Cette déclaration attribuée à Pedro Romero, torero historique né en 1754 à Ronda, représente parfaitement le début de la tauromachie moderne où l’homme va affronter à pied dans un ruedo, le toro sauvage des terres andalouses. Il était le fils de Francisco Romero né en 1720, considéré comme un des premiers de ces hommes à faire partie de cette tauromachie qui apparut après l’arrêt de la corrida à cheval que pratiquait la noblesse espagnole pour affronter et tuer le toro à la lance. Cette pratique eut un coup d’arrêt brutal après l’interdiction au début du XVIIIème siècle par le Roi Philippe V, Bourbon d’origine française. Après cette prohibition, certains anciens peones des chevaliers, appuyés par la volonté du peuple, décidèrent de maintenir ce combat similaire à pied sous une forme plus proche de ses origines millénaires. Lorsqu’on essaye d’imaginer ce que devait être le comportement de l’homme chargé de tuer le toro, on comprend pourquoi Pedro Romero a pu affirmer la nécessité de n’utiliser que les bras. Cet homme exceptionnel devait s’approcher, avec le minimum de mouvements de son corps, muni d’une épée et d’une muleta simpliste enroulée autour d’un support en bois pour attirer ou dévier le toro de la main gauche, alors qu’il devait maintenir la main droite très ferme pour exécuter l’estocade, le plus souvent à recibir. La corrida a évolué progressivement pour permettre au torero, aidé au préalable par le combat sauvage et héroïque du piquero sur un cheval dépourvu de protection, d’apporter une expression artistique avec la cape. Il pensait progressivement satisfaire son esprit créatif et attirer ainsi plus de spectateurs vers ce nouveau combat d’un homme face au toro. Lorsque Pedro Romero ajoute sin valor, para ver llegar el toro no hay nadie que ejecuta bien las suertes – sans courage pour voir arriver le toro, il n’y a personne qui puisse bien exécuter les suertes.

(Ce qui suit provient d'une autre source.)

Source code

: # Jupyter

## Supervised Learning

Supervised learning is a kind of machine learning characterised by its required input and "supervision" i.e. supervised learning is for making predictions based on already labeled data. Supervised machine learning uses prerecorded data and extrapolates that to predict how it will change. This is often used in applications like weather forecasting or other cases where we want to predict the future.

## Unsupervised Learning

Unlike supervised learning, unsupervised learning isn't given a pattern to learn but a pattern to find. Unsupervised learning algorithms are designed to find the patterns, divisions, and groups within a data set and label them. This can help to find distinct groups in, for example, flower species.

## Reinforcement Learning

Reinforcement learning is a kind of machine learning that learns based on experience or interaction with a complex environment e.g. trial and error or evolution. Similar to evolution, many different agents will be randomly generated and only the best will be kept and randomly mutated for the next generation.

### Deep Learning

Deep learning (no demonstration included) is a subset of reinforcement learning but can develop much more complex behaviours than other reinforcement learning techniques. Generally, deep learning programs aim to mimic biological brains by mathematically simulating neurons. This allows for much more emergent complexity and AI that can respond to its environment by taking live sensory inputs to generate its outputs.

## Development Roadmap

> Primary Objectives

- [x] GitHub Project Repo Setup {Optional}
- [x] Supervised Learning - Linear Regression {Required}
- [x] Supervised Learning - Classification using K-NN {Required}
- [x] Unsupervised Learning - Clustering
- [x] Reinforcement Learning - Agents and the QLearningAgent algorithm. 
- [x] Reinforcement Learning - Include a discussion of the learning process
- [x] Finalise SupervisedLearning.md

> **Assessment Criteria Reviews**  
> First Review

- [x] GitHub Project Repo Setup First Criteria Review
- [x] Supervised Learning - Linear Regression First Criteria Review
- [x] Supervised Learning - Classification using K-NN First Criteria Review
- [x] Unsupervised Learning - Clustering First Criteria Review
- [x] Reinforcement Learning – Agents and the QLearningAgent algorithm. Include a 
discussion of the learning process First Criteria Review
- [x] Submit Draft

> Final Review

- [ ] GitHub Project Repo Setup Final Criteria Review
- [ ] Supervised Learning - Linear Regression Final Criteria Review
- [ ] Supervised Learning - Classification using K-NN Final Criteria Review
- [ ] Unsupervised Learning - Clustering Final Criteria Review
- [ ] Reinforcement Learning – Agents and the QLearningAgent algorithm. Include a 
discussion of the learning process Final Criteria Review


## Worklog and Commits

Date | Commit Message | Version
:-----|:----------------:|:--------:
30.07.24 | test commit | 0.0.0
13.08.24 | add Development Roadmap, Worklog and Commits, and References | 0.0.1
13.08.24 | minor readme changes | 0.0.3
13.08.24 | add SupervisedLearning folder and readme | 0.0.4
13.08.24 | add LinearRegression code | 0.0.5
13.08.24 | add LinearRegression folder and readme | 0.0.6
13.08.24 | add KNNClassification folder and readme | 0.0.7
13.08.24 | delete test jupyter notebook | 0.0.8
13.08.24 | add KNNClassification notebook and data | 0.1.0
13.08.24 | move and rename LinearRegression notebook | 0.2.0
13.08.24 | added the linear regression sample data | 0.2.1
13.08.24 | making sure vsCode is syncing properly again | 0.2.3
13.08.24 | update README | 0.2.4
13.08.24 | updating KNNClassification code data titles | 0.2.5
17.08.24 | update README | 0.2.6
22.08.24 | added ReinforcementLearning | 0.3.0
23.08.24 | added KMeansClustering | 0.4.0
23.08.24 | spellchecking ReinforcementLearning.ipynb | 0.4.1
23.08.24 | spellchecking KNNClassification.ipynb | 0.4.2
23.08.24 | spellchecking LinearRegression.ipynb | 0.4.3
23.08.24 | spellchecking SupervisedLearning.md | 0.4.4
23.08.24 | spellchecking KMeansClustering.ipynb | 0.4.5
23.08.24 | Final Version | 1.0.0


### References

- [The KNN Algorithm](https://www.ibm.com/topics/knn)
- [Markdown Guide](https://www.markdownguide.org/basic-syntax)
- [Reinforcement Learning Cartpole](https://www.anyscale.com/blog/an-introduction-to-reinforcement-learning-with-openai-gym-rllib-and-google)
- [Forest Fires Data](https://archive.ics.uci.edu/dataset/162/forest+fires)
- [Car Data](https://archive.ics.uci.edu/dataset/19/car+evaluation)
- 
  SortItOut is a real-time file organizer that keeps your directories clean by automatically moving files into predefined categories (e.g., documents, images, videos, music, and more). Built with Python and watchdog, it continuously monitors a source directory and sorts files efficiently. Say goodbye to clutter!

On comprend que le torero ne limite pas ses actions à porter l’estocade pour essayer de déplacer le toro sur des trajectoires maîtrisables. Il est évident que, sans courage, le torero ne peut, pour dominer ses propres gestes et les allures de son corps, détourner ou esquiver le toro. La lecture de certains ouvrages anciens nous confirme que le torero devait s’entraîner à exécuter toutes ces actions et ses attitudes. Si nous ne pouvons que confirmer la nécessité du courage du torero, on ne peut se limiter à une générosité héroïque qui serait suicidaire. Ce courage doit lui permettre de maîtriser la charge, de la conduire et de l’adoucir, de la templer . Quand on examine la carrière de Pedro Romero, on comprend facilement son insistance sur le rôle du courage. A son époque, le métier de torero consistait à diriger l’ensemble du combat avant de mettre à mort avec l’épée et l’aide de son palliatif de muleta. Le courage était sans aucun doute sa principale vertu, lui dont on dit qu’il avait tué plus de 5000 toros dans sa carrière ! Il est vrai qu’il tua son premier toro adulte à 17 ans pour terminer officiellement à 45 ans, sans oublier plusieurs réapparitions. Cette expérience, reconnue de tous, lui permit de diriger l’Ecole Royale de Tauromachie de Séville en 1830.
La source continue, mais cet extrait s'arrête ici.